[[ GIVEN RECORDS, beginning ]]
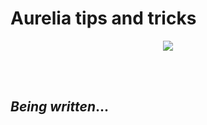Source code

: # Aurelia tips and tricks

<p align=center>
<img src="https://user-images.githubusercontent.com/2712405/34583545-286bb8fe-f166-11e7-84f5-6736b58a8b81.png"></img>
<br>
</p>

<br>
<br>

## _Being written_...






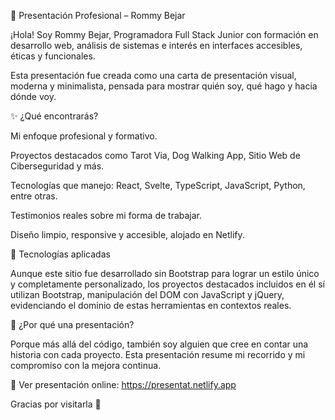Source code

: 🌟 Presentación Profesional – Rommy Bejar

¡Hola! Soy Rommy Bejar, Programadora Full Stack Junior con formación en desarrollo web, análisis de sistemas e interés en interfaces accesibles, éticas y funcionales.

Esta presentación fue creada como una carta de presentación visual, moderna y minimalista, pensada para mostrar quién soy, qué hago y hacia dónde voy.

✨ ¿Qué encontrarás?

Mi enfoque profesional y formativo.

Proyectos destacados como Tarot Via, Dog Walking App, Sitio Web de Ciberseguridad y más.

Tecnologías que manejo: React, Svelte, TypeScript, JavaScript, Python, entre otras.

Testimonios reales sobre mi forma de trabajar.

Diseño limpio, responsive y accesible, alojado en Netlify.

🧩 Tecnologías aplicadas

Aunque este sitio fue desarrollado sin Bootstrap para lograr un estilo único y completamente personalizado, los proyectos destacados incluidos en él sí utilizan Bootstrap, manipulación del DOM con JavaScript y jQuery, evidenciando el dominio de estas herramientas en contextos reales.

🚀 ¿Por qué una presentación?

Porque más allá del código, también soy alguien que cree en contar una historia con cada proyecto. Esta presentación resume mi recorrido y mi compromiso con la mejora continua.

🔗 Ver presentación online: https://presentat.netlify.app

Gracias por visitarla 💛

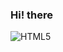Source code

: ### Hi! there

![HTML5](https://img.shields.io/badge/-HTML5-F05032?style=for-thebadge&logo=html5&logoColor=fff)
[[ GIVEN RECORDS, end ]]
YOUR OBJECTIVE - Set down all of the entries exactly. Leave the pictures out.

TASK RESULT -
Source code

: # Aurelia tips and tricks

<p align=center>
<img src="https://user-images.githubusercontent.com/2712405/34583545-286bb8fe-f166-11e7-84f5-6736b58a8b81.png"></img>
<br>
</p>

<br>
<br>

## _Being written_...






Source code

: 🌟 Presentación Profesional – Rommy Bejar

¡Hola! Soy Rommy Bejar, Programadora Full Stack Junior con formación en desarrollo web, análisis de sistemas e interés en interfaces accesibles, éticas y funcionales.

Esta presentación fue creada como una carta de presentación visual, moderna y minimalista, pensada para mostrar quién soy, qué hago y hacia dónde voy.

✨ ¿Qué encontrarás?

Mi enfoque profesional y formativo.

Proyectos destacados como Tarot Via, Dog Walking App, Sitio Web de Ciberseguridad y más.

Tecnologías que manejo: React, Svelte, TypeScript, JavaScript, Python, entre otras.

Testimonios reales sobre mi forma de trabajar.

Diseño limpio, responsive y accesible, alojado en Netlify.

🧩 Tecnologías aplicadas

Aunque este sitio fue desarrollado sin Bootstrap para lograr un estilo único y completamente personalizado, los proyectos destacados incluidos en él sí utilizan Bootstrap, manipulación del DOM con JavaScript y jQuery, evidenciando el dominio de estas herramientas en contextos reales.

🚀 ¿Por qué una presentación?

Porque más allá del código, también soy alguien que cree en contar una historia con cada proyecto. Esta presentación resume mi recorrido y mi compromiso con la mejora continua.

🔗 Ver presentación online: https://presentat.netlify.app

Gracias por visitarla 💛

Source code

: ### Hi! there

![HTML5](https://img.shields.io/badge/-HTML5-F05032?style=for-thebadge&logo=html5&logoColor=fff)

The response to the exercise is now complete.